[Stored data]

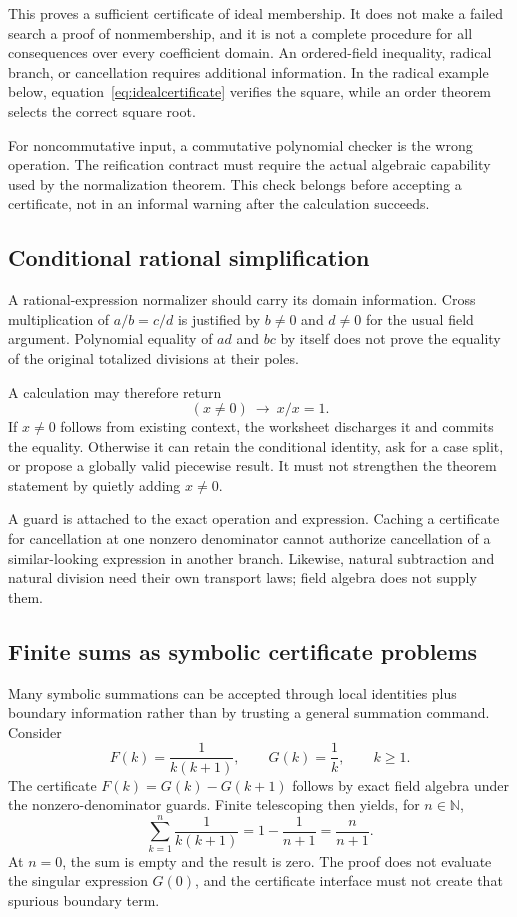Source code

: \documentclass[11pt,a4paper]{article}
\newcommand{\N}{\mathbb{N}}
\theoremstyle{definition}
\begin{document}
This proves a sufficient certificate of ideal membership. It does not make a
failed search a proof of nonmembership, and it is not a complete procedure for
all consequences over every coefficient domain. An ordered-field inequality,
radical branch, or cancellation requires additional information. In the radical
example below, equation~\eqref{eq:idealcertificate} verifies the square, while
an order theorem selects the correct square root.

For noncommutative input, a commutative polynomial checker is the wrong
operation. The reification contract must require the actual algebraic capability
used by the normalization theorem. This check belongs before accepting a
certificate, not in an informal warning after the calculation succeeds.

\subsection{Conditional rational simplification}
A rational-expression normalizer should carry its domain information. Cross
multiplication of $a/b=c/d$ is justified by $b\ne0$ and $d\ne0$ for the usual
field argument. Polynomial equality of $ad$ and $bc$ by itself does not prove
the equality of the original totalized divisions at their poles.

A calculation may therefore return
\[
 (x\ne0)\ \longrightarrow\ x/x=1.
\]
If $x\ne0$ follows from existing context, the worksheet discharges it and
commits the equality. Otherwise it can retain the conditional identity, ask
for a case split, or propose a globally valid piecewise result. It must not
strengthen the theorem statement by quietly adding $x\ne0$.

A guard is attached to the exact operation and expression. Caching a certificate
for cancellation at one nonzero denominator cannot authorize cancellation of a
similar-looking expression in another branch. Likewise, natural subtraction
and natural division need their own transport laws; field algebra does not
supply them.

\subsection{Finite sums as symbolic certificate problems}
Many symbolic summations can be accepted through local identities plus boundary
information rather than by trusting a general summation command. Consider
\[
 F(k)=\frac1{k(k+1)},\qquad
 G(k)=\frac1k,\qquad k\ge1.
\]
The certificate $F(k)=G(k)-G(k+1)$ follows by exact field algebra under the
nonzero-denominator guards. Finite telescoping then yields, for $n\in\N$,
\[
 \sum_{k=1}^{n}\frac1{k(k+1)}=1-\frac1{n+1}=\frac n{n+1}.
\]
At $n=0$, the sum is empty and the result is zero. The proof does not evaluate
the singular expression $G(0)$, and the certificate interface must not create
that spurious boundary term.
\end{document}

→ Your task:
Go through the lines above and count those with the string "branch". Reply with the count and nothing more.

→ Task output:
2